[Data extracted from a collection]
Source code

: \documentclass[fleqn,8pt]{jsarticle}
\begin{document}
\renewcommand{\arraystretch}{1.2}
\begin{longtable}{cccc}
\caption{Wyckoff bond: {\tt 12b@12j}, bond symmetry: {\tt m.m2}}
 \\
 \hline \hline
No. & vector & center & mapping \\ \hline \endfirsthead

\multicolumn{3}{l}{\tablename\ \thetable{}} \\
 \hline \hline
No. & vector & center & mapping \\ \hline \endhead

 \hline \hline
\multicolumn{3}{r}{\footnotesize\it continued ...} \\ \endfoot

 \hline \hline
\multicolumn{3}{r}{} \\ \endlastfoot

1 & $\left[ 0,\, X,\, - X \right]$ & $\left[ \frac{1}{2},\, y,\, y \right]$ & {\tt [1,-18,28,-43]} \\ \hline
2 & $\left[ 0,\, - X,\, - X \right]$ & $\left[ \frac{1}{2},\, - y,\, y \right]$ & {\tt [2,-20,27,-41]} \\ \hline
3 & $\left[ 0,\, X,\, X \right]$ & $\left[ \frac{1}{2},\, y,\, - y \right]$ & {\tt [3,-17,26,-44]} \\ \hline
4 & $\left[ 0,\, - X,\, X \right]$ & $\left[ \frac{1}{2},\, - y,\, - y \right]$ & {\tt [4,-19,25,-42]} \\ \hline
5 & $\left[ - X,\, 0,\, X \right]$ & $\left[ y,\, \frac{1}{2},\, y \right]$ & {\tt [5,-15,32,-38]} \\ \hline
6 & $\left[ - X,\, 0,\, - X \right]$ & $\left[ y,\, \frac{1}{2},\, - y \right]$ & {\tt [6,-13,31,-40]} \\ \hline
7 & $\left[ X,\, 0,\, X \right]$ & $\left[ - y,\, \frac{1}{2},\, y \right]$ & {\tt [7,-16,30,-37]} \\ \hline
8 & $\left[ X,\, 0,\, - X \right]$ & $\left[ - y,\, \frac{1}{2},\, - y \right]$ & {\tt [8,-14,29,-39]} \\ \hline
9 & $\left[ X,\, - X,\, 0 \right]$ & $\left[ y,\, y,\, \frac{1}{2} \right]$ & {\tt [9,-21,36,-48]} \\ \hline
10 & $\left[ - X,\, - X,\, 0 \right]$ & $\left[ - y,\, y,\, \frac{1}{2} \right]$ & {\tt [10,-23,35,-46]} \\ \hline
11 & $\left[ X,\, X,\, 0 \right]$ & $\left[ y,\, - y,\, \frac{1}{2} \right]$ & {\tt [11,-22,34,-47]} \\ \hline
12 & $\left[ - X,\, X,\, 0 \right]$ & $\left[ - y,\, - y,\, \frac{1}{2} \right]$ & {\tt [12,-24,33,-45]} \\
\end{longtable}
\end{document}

**What you have to do**
From the records, copy out each line that includes the string "vector".

**Answer**
No. & vector & center & mapping \\ \hline \endfirsthead
No. & vector & center & mapping \\ \hline \endhead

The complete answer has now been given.